Mads Mikkelsen as Johann Struensee
For the majority of English-speaking audiences, Mads Mikkelsen is a Bond villain, a knight of the Round Table, or, most recently (AND AWESOMELY), a doctor that really sinks his teeth into his body of work. But if you have trouble picturing Hannibal Lecter as a romantic lead, here are some palette cleansers.
Alicia Vikander as Caroline Mathilde
The rest of the cast is unfamiliar to me, though Alicia Vikander was rumoured to be in the running for Fifty Shades. Given what I know about the book and Alicia’s performance here as a poised and mature Caroline, she’s obvi all wrong for the part.
Mikkel Følsgaard as Christian VII
And kudos to Mikkel Følsgaard. I started off hating Christian, but ended up having the most sympathy for him. When it becomes clear that Christian’s erratic behaviour goes much deeper than royal eccentricity, it’s super gross to see him used as a pawn for everyone else’s agenda.
Couch-Sharing Capability: Medium
While a subtitled historical political drama doesn’t seem like gabfest material, it may be therapeutic to real-time rant about the AWFUL royal court. The movie does have its swoony parts — after all, “affair” is right there in its title — although I wouldn’t categorize it as a romance. (Netflix begs to differ.

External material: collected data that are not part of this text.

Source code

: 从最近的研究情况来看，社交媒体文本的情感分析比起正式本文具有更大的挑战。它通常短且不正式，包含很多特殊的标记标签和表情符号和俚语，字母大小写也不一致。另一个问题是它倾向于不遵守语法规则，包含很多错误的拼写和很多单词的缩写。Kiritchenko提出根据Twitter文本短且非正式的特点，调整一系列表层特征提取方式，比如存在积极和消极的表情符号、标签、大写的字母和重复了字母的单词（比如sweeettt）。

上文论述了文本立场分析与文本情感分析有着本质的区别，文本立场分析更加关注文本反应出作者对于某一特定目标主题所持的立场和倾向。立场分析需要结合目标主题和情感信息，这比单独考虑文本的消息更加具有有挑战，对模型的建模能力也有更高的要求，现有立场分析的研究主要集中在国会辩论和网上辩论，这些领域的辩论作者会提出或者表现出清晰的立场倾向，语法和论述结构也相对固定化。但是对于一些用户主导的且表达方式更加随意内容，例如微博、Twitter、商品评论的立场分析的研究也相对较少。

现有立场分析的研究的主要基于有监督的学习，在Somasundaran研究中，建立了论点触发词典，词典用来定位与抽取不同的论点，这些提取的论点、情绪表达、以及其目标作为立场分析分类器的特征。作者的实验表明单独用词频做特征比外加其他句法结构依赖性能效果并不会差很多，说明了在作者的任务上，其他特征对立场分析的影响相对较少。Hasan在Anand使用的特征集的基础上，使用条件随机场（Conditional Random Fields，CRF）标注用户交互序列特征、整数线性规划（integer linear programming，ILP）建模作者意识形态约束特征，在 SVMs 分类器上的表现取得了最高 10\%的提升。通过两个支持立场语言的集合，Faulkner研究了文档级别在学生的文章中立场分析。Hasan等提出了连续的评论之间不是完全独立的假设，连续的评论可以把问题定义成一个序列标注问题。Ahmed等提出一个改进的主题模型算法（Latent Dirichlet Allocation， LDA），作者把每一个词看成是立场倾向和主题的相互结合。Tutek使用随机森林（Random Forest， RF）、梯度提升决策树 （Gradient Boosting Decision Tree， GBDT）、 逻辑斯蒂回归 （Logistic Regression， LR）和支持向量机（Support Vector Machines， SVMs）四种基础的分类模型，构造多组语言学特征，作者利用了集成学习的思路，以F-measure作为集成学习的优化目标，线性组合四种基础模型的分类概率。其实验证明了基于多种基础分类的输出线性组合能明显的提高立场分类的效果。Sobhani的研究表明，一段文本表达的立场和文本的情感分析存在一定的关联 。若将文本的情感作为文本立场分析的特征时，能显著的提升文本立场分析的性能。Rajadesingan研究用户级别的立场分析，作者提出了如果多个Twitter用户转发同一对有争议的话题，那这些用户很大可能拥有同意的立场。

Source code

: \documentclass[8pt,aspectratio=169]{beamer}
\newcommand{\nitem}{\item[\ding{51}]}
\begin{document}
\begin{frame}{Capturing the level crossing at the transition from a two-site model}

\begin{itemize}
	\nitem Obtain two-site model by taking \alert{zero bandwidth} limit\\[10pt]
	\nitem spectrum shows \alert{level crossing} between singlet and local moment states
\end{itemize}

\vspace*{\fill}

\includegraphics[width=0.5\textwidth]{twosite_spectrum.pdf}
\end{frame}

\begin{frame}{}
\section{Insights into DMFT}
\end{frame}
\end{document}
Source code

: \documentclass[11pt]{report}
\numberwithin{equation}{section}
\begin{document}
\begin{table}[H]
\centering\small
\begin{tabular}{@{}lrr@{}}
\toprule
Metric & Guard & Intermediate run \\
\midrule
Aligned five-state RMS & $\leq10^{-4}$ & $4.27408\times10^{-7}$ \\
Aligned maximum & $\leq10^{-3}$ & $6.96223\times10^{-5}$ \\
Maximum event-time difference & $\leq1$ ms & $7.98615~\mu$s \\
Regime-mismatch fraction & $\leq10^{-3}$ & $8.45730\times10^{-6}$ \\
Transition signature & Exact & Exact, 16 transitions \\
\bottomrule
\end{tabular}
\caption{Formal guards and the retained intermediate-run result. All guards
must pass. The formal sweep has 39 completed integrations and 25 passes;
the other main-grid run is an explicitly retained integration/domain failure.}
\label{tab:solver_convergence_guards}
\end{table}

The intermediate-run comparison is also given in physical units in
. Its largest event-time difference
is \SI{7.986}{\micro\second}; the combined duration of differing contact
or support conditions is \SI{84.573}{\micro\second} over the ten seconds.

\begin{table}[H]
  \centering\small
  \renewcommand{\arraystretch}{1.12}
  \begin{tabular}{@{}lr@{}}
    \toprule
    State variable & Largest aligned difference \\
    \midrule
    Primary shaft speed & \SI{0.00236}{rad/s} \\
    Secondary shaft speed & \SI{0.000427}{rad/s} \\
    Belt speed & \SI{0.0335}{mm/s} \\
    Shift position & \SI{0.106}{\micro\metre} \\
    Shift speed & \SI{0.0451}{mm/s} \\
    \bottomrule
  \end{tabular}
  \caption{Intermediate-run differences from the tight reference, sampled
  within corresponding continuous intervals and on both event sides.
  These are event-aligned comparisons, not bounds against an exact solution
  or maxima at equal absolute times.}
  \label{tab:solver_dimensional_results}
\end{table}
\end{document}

Agree to disagree, then.) There are some sexytimes, but no actual bodice ripping — hooray for sensible garment care! Speaking of which, the costumes are FAB. (Well, minus all the squished chesticles on the ladies.)
Recommended Level of Inebriation: Sporadic to None
This is actually a good movie, y’all — no alcohol necessary! Also: SUBTITLES. Although you might feel like hitting the bottle in response to horrible (and sometimes not-horrible) people doing horrible things
Use of Your Subscription: Excellent
I’m not a huge fan of period pieces. My general rule of thumb: the less elaborate the costumes, the better. (Until it goes too far and enters nudist territory, I mean.) But DIZANG, do I love real history! And having absolutely no idea how everything unfolded really ramped up the suspense. Plus, this movie made me want to learn all about Danish history, which is the greatest form of compliment I can give to a historical film.